# Knowing it's "Over" over



## struggle (May 13, 2013)

Feeling anxious and tired today.

Part of it is my Nyquil hangover... I caught that nasty virus that causes one side of your glands to swell and then a corresponding ear ache. I didn't sleep very well Monday night due to the pain, but I was ready for it last night. Didn't even hit the gym after work, which is weird for me. But I had to hit that virus hard 

But more than that I just feel like I have to tell my X it's over. We're not going to "try" to get back together. If he cannot emotionally fulfill me now, then he never will.
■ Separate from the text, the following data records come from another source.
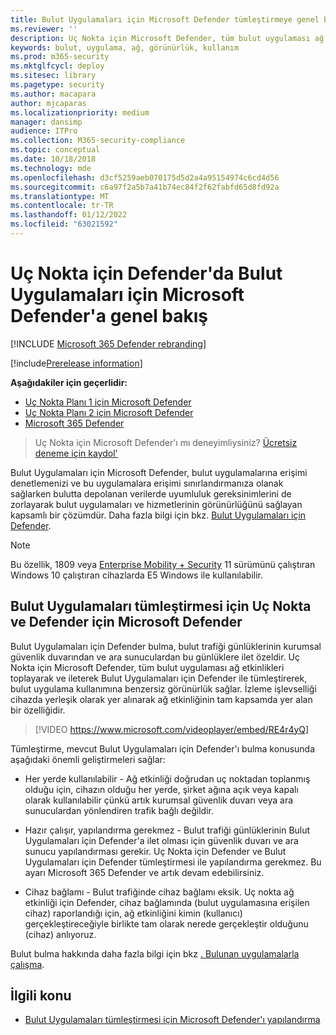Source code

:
 ```yaml
---
title: Bulut Uygulamaları için Microsoft Defender tümleştirmeye genel bakış
ms.reviewer: ''
description: Uç Nokta için Microsoft Defender, tüm bulut uygulaması ağ etkinliklerini ileterek Bulut Uygulamaları için Defender ile tümleştirilmiştir.
keywords: bulut, uygulama, ağ, görünürlük, kullanım
ms.prod: m365-security
ms.mktglfcycl: deploy
ms.sitesec: library
ms.pagetype: security
ms.author: macapara
author: mjcaparas
ms.localizationpriority: medium
manager: dansimp
audience: ITPro
ms.collection: M365-security-compliance
ms.topic: conceptual
ms.date: 10/18/2018
ms.technology: mde
ms.openlocfilehash: d3cf5259aeb070175d5d2a4a95154974c6cd4d56
ms.sourcegitcommit: c6a97f2a5b7a41b74ec84f2f62fabfd65d8fd92a
ms.translationtype: MT
ms.contentlocale: tr-TR
ms.lasthandoff: 01/12/2022
ms.locfileid: "63021592"
---
```

# <a name="microsoft-defender-for-cloud-apps-in-defender-for-endpoint-overview"></a>Uç Nokta için Defender'da Bulut Uygulamaları için Microsoft Defender'a genel bakış

[!INCLUDE [Microsoft 365 Defender rebranding](../../includes/microsoft-defender.md)]

[!include[Prerelease information](../../includes/prerelease.md)]

**Aşağıdakiler için geçerlidir:**
- [Uç Nokta Planı 1 için Microsoft Defender](https://go.microsoft.com/fwlink/p/?linkid=2154037)
- [Uç Nokta Planı 2 için Microsoft Defender](https://go.microsoft.com/fwlink/p/?linkid=2154037)
- [Microsoft 365 Defender](https://go.microsoft.com/fwlink/?linkid=2118804)


> Uç Nokta için Microsoft Defender'ı mı deneyimliysiniz? [Ücretsiz deneme için kaydol'](https://signup.microsoft.com/create-account/signup?products=7f379fee-c4f9-4278-b0a1-e4c8c2fcdf7e&ru=https://aka.ms/MDEp2OpenTrial?ocid=docs-wdatp-exposedapis-abovefoldlink)

Bulut Uygulamaları için Microsoft Defender, bulut uygulamalarına erişimi denetlemenizi ve bu uygulamalara erişimi sınırlandırmanıza olanak sağlarken bulutta depolanan verilerde uyumluluk gereksinimlerini de zorlayarak bulut uygulamaları ve hizmetlerinin görünürlüğünü sağlayan kapsamlı bir çözümdür. Daha fazla bilgi için bkz. [Bulut Uygulamaları için Defender](/cloud-app-security/what-is-cloud-app-security).

> [!NOTE]
> Bu özellik, 1809 veya [Enterprise Mobility + Security](https://www.microsoft.com/cloud-platform/enterprise-mobility-security) 11 sürümünü çalıştıran Windows 10 çalıştıran cihazlarda E5 Windows ile kullanılabilir.

## <a name="microsoft-defender-for-endpoint-and-defender-for-cloud-apps-integration"></a>Bulut Uygulamaları tümleştirmesi için Uç Nokta ve Defender için Microsoft Defender

Bulut Uygulamaları için Defender bulma, bulut trafiği günlüklerinin kurumsal güvenlik duvarından ve ara sunuculardan bu günlüklere ilet  özeldir. Uç Nokta için Microsoft Defender, tüm bulut uygulaması ağ etkinlikleri toplayarak ve ileterek Bulut Uygulamaları için Defender ile tümleştirerek, bulut uygulama kullanımına benzersiz görünürlük sağlar. İzleme işlevselliği cihazda yerleşik olarak yer alınarak ağ etkinliğinin tam kapsamda yer alan bir özelliğidir.

> [!VIDEO https://www.microsoft.com/videoplayer/embed/RE4r4yQ]

Tümleştirme, mevcut Bulut Uygulamaları için Defender'ı bulma konusunda aşağıdaki önemli geliştirmeleri sağlar:

- Her yerde kullanılabilir - Ağ etkinliği doğrudan uç noktadan toplanmış olduğu için, cihazın olduğu her yerde, şirket ağına açık veya kapalı olarak kullanılabilir çünkü artık kurumsal güvenlik duvarı veya ara sunuculardan yönlendiren trafik bağlı değildir.

- Hazır çalışır, yapılandırma gerekmez - Bulut trafiği günlüklerinin Bulut Uygulamaları için Defender'a ilet olması için güvenlik duvarı ve ara sunucu yapılandırması gerekir. Uç Nokta için Defender ve Bulut Uygulamaları için Defender tümleştirmesi ile yapılandırma gerekmez. Bu ayarı Microsoft 365 Defender ve artık devam edebilirsiniz.

- Cihaz bağlamı - Bulut trafiğinde cihaz bağlamı eksik. Uç nokta ağ etkinliği için Defender, cihaz bağlamında (bulut uygulamasına erişilen cihaz) raporlandığı için, ağ etkinliğini kimin (kullanıcı) gerçekleştireceğiyle birlikte tam olarak nerede gerçekleştir olduğunu (cihaz) anlıyoruz.

Bulut bulma hakkında daha fazla bilgi için bkz [. Bulunan uygulamalarla çalışma](/cloud-app-security/discovered-apps).

## <a name="related-topic"></a>İlgili konu

- [Bulut Uygulamaları tümleştirmesi için Microsoft Defender'ı yapılandırma](microsoft-cloud-app-security-config.md)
Not even two days after having the talk about trying to work it out did he go back to his old tactics (in another thread). He's continued to be too busy for me all week, and you know what...f*ck it. It's not like he's an important business man...he's a maintenance guy for God's sakes!! A glorified freaking janitor. *done* I just got a raise...I'm now just under the VP of the company....I'm moving up in my career and the world is my oyster. Watch my *ss walk away as I now get to make choices for myself. 
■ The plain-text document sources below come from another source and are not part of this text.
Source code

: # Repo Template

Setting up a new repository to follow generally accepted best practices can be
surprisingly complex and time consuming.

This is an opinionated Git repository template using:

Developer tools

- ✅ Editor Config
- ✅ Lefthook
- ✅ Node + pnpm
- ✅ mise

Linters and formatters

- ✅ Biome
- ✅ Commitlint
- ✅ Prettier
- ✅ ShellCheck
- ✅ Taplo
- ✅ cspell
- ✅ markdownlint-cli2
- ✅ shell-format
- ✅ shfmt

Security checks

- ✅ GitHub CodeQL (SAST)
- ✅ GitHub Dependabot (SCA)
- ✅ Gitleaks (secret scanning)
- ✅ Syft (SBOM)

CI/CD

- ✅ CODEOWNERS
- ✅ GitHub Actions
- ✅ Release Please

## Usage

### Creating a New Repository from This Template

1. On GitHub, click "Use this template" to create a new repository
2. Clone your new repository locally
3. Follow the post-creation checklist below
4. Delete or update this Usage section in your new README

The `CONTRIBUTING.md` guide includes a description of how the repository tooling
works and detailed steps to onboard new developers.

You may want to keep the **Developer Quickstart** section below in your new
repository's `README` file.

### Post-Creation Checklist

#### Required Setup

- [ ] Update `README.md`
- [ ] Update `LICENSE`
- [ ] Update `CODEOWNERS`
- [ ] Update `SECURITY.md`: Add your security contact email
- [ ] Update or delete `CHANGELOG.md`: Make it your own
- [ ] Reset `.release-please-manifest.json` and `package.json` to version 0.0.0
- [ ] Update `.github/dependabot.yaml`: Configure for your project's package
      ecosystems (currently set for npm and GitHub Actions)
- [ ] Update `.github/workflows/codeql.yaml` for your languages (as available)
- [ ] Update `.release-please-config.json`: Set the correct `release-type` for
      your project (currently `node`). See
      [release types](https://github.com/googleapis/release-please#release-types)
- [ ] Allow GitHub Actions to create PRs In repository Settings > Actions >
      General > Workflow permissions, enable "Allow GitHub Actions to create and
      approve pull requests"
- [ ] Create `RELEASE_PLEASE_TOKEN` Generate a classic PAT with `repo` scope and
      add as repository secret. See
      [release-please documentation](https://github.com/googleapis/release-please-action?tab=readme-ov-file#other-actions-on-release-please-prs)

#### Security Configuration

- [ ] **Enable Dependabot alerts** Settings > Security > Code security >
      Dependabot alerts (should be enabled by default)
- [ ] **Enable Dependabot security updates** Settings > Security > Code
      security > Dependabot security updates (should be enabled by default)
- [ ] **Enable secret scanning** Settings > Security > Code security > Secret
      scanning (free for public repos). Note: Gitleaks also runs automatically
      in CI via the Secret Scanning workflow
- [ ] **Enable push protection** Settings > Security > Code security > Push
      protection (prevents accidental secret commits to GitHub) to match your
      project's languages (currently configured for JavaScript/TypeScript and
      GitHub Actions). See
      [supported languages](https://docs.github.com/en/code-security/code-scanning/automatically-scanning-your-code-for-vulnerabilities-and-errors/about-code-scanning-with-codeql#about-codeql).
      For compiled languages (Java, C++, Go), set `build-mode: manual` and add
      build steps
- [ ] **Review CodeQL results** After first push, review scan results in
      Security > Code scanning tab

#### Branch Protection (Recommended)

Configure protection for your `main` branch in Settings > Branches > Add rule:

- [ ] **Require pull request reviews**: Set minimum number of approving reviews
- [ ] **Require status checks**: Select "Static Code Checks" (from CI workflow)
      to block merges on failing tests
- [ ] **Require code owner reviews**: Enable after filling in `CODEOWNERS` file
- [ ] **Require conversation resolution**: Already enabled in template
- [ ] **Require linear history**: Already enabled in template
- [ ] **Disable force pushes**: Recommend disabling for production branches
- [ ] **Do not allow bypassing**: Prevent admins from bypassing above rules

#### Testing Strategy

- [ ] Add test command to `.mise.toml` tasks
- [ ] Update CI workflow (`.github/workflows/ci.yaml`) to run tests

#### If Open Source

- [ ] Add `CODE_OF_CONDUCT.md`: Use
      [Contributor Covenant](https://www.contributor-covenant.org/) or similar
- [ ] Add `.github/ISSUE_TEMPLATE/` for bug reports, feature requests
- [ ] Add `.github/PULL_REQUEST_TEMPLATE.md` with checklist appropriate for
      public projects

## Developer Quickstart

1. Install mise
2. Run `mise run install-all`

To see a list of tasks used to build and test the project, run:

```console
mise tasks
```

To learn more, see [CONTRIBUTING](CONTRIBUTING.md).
The money is not going to keep give me stress anymore. I just wanted to be fair, but he's making it hard for me because he doesn't realllllly want to keep up his end. He kept over half of the photography equipment and was being super selfish with that, even though my income paid for at least half of it. I didn't want to fight over it. Now he's supposed to be making payments for his half of our debt (which honestly is not a whole lot, but it's OURs...why should I be the only one paying?). I almost want to get a lawyer to deal with this, but it almost wouldn't be worth it considering the amount of $$, but just to make him man-up could be fun to see.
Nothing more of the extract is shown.